Lil Tjay singles chronology
| "Lying" (2019) | "Laneswitch" (2019) | "F.N" (2019) |

Music video
- "Laneswitch" on YouTube

= Laneswitch =

2019 single by Lil Tjay

"Laneswitch" (stylized in all caps) is a song by American rapper Lil Tjay, released on July 26, 2019 as the fifth single from his EP F.N (2019) and debut studio album True 2 Myself (2019). It was produced by JD On Tha Track and Nagra.

==Composition and critical reception==
Alex Zidel of HotNewHipHop described the song as "catchy". Farah Idrees of Earmilk wrote of the song, "Tjay showcases uniqueness in the way that the melodically flows over the subtle bounce of the beat.

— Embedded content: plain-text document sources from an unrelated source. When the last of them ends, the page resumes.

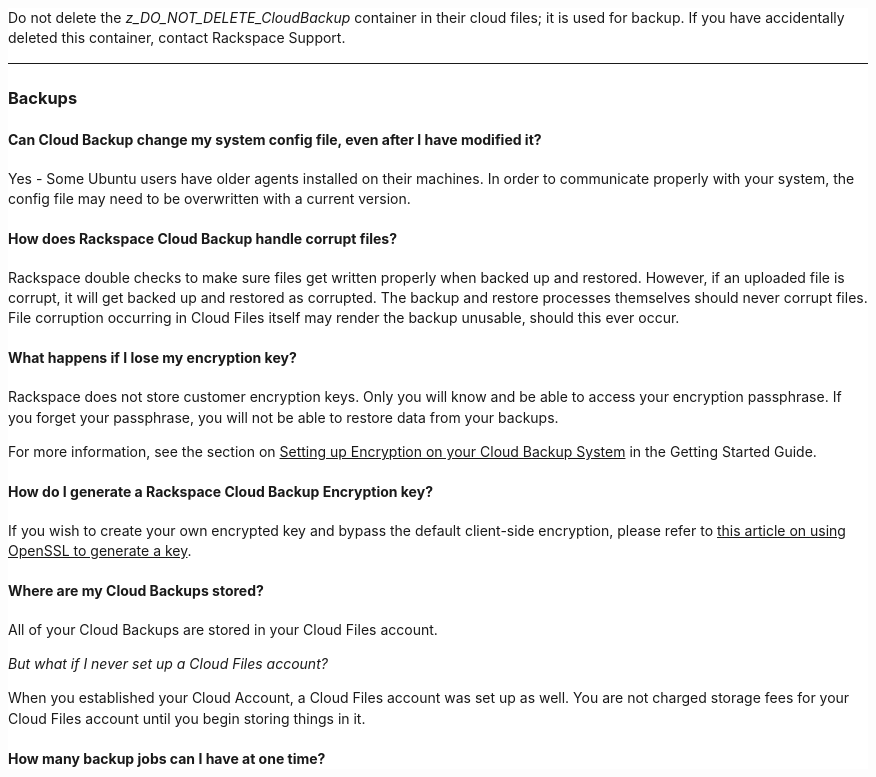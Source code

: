 Do not delete the *z\_DO\_NOT\_DELETE\_CloudBackup* container in their
cloud files; it is used for backup. If you have accidentally deleted
this container, contact Rackspace Support.

------------------------------------------------------------------------

### Backups

#### Can Cloud Backup change my system config file, even after I have modified it?

Yes - Some Ubuntu users have older agents installed on their machines.
In order to communicate properly with your system, the config file may
need to be overwritten with a current version.

#### How does Rackspace Cloud Backup handle corrupt files?

Rackspace double checks to make sure files get written properly when
backed up and restored. However, if an uploaded file is corrupt, it will
get backed up and restored as corrupted. The backup and restore
processes themselves should never corrupt files. File corruption
occurring in Cloud Files itself may render the backup unusable, should
this ever occur.

#### What happens if I lose my encryption key?

Rackspace does not store customer encryption keys. Only you will know
and be able to access your encryption passphrase. If you forget your
passphrase, you will not be able to restore data from your backups.

For more information, see the section on [Setting up Encryption on your
Cloud Backup
System](/how-to/rackspace-cloud-backup-system-actions)
in the Getting Started Guide.

#### How do I generate a Rackspace Cloud Backup Encryption key?

If you wish to create your own encrypted key and bypass the default
client-side encryption, please refer to [this article on using OpenSSL
to generate a
key](/how-to/generating-your-encrypted-key-in-cloud-backup).

#### Where are my Cloud Backups stored?

All of your Cloud Backups are stored in your Cloud Files account.

*But what if I never set up a Cloud Files account?*

When you established your Cloud Account, a Cloud Files account was set
up as well. You are not charged storage fees for your Cloud Files
account until you begin storing things in it.

#### How many backup jobs can I have at one time?
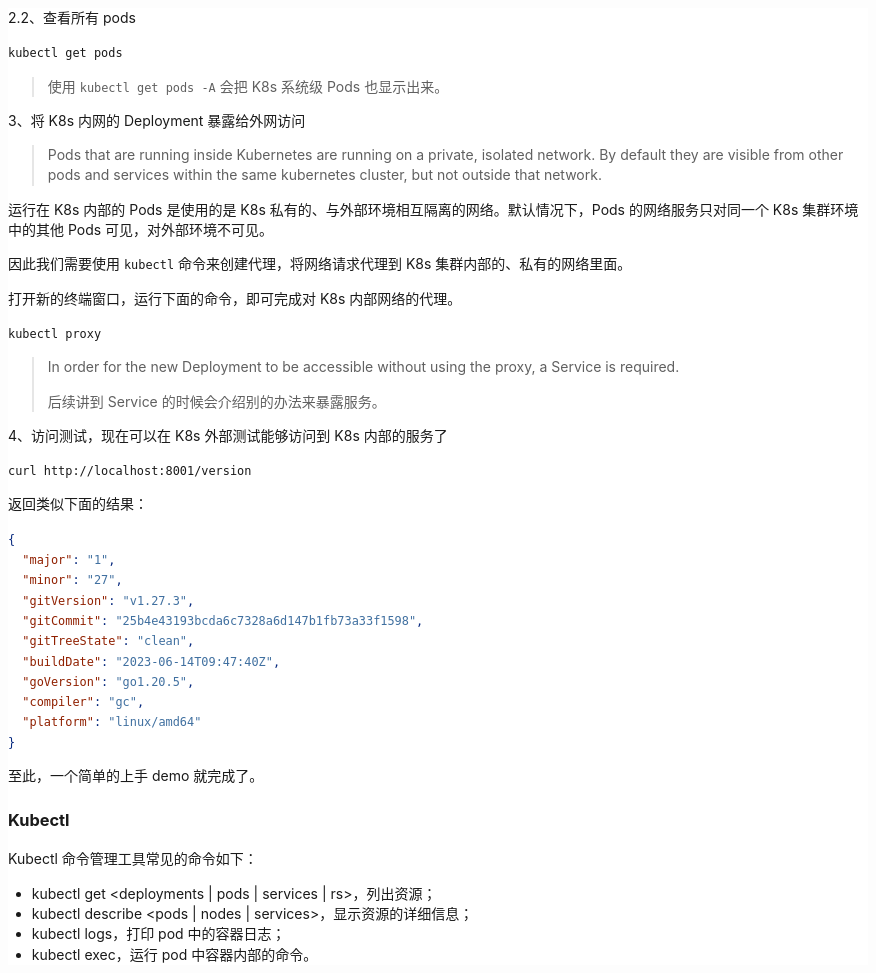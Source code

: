 2.2、查看所有 pods

```bash
kubectl get pods
```

> 使用 `kubectl get pods -A` 会把 K8s 系统级 Pods 也显示出来。

3、将 K8s 内网的 Deployment 暴露给外网访问

> Pods that are running inside Kubernetes are running on a private, isolated network. By default they are visible from other pods and services within the same kubernetes cluster, but not outside that network. 

运行在 K8s 内部的 Pods 是使用的是 K8s 私有的、与外部环境相互隔离的网络。默认情况下，Pods 的网络服务只对同一个 K8s 集群环境中的其他 Pods 可见，对外部环境不可见。

因此我们需要使用 `kubectl` 命令来创建代理，将网络请求代理到 K8s 集群内部的、私有的网络里面。

打开新的终端窗口，运行下面的命令，即可完成对 K8s 内部网络的代理。

```bash
kubectl proxy
```

> In order for the new Deployment to be accessible without using the proxy, a Service is required.
>
> 后续讲到 Service 的时候会介绍别的办法来暴露服务。

4、访问测试，现在可以在 K8s 外部测试能够访问到 K8s 内部的服务了

```bash
curl http://localhost:8001/version
```

返回类似下面的结果：

```json
{
  "major": "1",
  "minor": "27",
  "gitVersion": "v1.27.3",
  "gitCommit": "25b4e43193bcda6c7328a6d147b1fb73a33f1598",
  "gitTreeState": "clean",
  "buildDate": "2023-06-14T09:47:40Z",
  "goVersion": "go1.20.5",
  "compiler": "gc",
  "platform": "linux/amd64"
}
```

至此，一个简单的上手 demo 就完成了。



### Kubectl

Kubectl 命令管理工具常见的命令如下：

- kubectl get <deployments | pods | services | rs>，列出资源；
- kubectl describe <pods | nodes | services>，显示资源的详细信息；
- kubectl logs，打印 pod 中的容器日志；
- kubectl exec，运行 pod 中容器内部的命令。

His rapping ability is equally distinct as he so honestly and confidently raps, 'F*ck it, I know I'm still young, I know I'm still dumb/ Man, I'm tryna change sh*t'. Authentic and playful, he doesn't shy away from repping New York and standing in his truth, he raps, 'My city, I'm tryna rename this' so rightfully confident; Lil Tjay is in this for the long haul."

==Music video==
The music video was released alongside the single. It sees Lil Tjay being around his friends and performing at concerts.

==Certifications==

| Region | Certification | Certified units/sales |
| United States (RIAA) | Gold | 500,000^{‡} |
^{‡} Sales+streaming figures based on certification alone.